Two new student learning outcomes were approved by the Board of Governors Committee on Educational Planning, Policies and Programs on Wednesday.
They require that students learn the principles of American democracy — similar to the requirements of the North Carolina Reclaiming College Education on America’s Constitutional Heritage Act, or the REACH Act —which was proposed in the N.C. General Assembly in 2023 and passed by the House of Representatives. The bill has since stalled in the Senate.
The REACH Act would require a three-credit-hour class in American history or American government to graduate with a baccalaureate degree for all UNC System students, including a final comprising 20 percent of a student’s grade. Mandatory reading for the course would include the following documents in their entirety: the United States Constitution, the Declaration of Independence, the Emancipation Proclamation, Dr. Martin Luther King Jr.’s Letter from Birmingham Jail, the Gettysburg Address, the North Carolina State Constitution and at least five essays from the Federalist Papers.

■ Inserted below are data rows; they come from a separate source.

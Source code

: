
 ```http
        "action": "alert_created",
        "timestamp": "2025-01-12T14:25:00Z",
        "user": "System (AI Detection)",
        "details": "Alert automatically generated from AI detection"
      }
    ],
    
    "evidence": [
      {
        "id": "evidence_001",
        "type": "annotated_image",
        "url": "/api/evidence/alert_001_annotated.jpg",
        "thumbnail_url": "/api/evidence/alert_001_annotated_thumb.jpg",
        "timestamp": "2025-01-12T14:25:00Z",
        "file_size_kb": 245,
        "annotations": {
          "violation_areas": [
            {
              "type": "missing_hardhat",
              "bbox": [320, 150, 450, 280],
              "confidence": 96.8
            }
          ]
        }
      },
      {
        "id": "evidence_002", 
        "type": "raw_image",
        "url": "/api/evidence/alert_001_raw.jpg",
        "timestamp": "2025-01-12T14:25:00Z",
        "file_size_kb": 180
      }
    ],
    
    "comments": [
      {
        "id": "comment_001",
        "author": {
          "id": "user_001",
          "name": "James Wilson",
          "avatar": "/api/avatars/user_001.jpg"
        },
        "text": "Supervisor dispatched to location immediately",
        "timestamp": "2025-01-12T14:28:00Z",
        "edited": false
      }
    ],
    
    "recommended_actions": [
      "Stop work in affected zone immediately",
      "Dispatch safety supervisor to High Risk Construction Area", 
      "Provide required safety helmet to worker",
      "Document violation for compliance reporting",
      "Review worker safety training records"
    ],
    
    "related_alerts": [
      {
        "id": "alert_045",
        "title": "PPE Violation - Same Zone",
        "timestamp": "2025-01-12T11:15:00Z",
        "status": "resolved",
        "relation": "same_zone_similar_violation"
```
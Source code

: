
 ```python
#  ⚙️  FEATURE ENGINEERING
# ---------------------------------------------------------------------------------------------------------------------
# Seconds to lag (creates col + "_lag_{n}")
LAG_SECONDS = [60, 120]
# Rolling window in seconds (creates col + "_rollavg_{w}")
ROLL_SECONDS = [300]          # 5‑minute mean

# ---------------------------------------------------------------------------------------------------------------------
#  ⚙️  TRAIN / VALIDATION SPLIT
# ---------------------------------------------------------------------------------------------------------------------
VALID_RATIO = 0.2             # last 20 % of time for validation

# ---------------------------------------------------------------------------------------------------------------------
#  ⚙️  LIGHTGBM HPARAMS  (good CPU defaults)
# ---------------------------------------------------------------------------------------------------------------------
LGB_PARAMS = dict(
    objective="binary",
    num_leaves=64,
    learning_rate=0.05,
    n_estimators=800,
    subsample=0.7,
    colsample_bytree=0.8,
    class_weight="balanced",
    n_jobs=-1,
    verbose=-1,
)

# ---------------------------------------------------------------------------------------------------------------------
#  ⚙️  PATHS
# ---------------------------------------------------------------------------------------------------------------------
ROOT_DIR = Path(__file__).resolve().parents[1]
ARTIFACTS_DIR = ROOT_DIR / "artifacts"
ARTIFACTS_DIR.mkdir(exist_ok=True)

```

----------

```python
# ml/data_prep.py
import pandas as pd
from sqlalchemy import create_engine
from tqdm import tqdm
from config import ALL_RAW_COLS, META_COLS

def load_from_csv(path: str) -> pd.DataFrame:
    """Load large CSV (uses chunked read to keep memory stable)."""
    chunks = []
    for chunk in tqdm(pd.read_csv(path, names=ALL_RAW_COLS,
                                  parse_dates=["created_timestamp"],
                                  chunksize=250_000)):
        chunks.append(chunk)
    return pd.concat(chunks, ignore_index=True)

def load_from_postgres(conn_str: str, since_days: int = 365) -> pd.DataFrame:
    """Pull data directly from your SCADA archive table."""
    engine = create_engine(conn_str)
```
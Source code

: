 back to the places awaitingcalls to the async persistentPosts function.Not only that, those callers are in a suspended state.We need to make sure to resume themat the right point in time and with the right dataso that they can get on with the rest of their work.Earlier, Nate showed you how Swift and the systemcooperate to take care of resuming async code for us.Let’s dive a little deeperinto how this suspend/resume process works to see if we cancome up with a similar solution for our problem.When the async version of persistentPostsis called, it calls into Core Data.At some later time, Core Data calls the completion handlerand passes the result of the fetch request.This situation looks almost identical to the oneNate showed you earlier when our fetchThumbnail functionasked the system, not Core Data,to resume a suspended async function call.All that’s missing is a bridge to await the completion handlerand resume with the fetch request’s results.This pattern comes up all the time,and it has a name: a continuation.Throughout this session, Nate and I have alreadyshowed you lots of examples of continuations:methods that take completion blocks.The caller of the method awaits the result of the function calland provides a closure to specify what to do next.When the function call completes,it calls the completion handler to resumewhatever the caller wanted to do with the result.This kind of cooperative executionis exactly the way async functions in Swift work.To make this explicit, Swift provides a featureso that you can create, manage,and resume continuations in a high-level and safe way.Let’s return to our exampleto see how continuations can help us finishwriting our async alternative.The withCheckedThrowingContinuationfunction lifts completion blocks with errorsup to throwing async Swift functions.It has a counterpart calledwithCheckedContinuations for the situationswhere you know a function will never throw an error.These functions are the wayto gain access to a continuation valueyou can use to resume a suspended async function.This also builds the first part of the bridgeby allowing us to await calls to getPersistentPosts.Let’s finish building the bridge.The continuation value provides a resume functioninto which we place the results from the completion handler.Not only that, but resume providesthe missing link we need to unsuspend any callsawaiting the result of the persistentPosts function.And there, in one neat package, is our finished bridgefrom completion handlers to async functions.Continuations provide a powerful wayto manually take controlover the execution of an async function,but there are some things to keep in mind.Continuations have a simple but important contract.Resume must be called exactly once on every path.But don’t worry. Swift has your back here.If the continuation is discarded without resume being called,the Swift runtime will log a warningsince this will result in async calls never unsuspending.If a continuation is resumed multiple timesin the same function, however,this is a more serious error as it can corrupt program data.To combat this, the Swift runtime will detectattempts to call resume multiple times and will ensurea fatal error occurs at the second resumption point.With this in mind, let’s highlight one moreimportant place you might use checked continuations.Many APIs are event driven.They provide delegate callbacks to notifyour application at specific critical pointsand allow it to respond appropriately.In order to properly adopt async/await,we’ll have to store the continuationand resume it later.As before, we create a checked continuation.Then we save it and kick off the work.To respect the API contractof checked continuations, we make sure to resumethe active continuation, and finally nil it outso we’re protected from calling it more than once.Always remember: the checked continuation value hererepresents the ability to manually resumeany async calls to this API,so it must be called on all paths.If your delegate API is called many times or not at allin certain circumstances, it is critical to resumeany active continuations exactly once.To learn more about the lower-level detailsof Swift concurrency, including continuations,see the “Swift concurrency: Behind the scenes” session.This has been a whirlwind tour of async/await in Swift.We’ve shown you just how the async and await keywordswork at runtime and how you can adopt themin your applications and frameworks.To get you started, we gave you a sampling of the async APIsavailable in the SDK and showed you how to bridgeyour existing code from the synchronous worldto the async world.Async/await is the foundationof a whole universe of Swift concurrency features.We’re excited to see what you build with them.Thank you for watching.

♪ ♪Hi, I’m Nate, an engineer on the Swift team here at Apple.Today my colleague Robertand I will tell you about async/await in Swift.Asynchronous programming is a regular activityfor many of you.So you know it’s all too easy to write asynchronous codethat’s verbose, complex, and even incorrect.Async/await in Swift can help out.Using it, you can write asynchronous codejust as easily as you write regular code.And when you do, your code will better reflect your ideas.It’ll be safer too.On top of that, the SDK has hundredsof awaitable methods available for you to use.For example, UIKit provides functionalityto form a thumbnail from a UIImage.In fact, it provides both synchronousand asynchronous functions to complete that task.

The act would also grant authority to the BOG to remove the chancellor of any institution that does not comply with the requirements of the act for more than one academic year.
The SLOs, although still requiring largely the same readings outlined in the REACH Act, would allow institutions to determine whether to create a new course entirely or to incorporate the outcomes into existing classes. The rationale behind the SLOs is a concern about the lack of civic knowledge among both young people and adults.
The UNC System Office asked the administration of some schools, including UNC-Chapel Hill, to select a representative for a working group that would create the SLOs. The group consisted of five professors from UNC, North Carolina Central University, UNC Asheville, Elizabeth City State University and UNC Greensboro. Molly Worthen, history professor and inaugural faculty member of the School of Civic Life and Leadership, was the representative from UNC.
Wade Maki, a philosophy professor at UNC Greensboro and member of the working group, said the passing of the SLOs should negate the need for the REACH Act to proceed any further since the core educational objectives of the act will have been met with the SLOs. He also said the creation of the SLOs is an attempt to accomplish the objectives of the REACH Act while preventing the North Carolina legislature from directly intervening in curricula.
Because there was so much political interest in the topic, the group could not have been created publicly, Maki said. He said the System Office's strategic decision to create the group privately was so faculty would be at the forefront of the development.
Some faculty have expressed concerns regarding their lack of involvement in creating curricula in the past, notably last year when nearly 700 UNC faculty signed an op-ed published in The Daily Tar Heel that claimed the N.C. General Assembly, the BOG and the UNC Board of Trustees had been violating principles of academic freedom.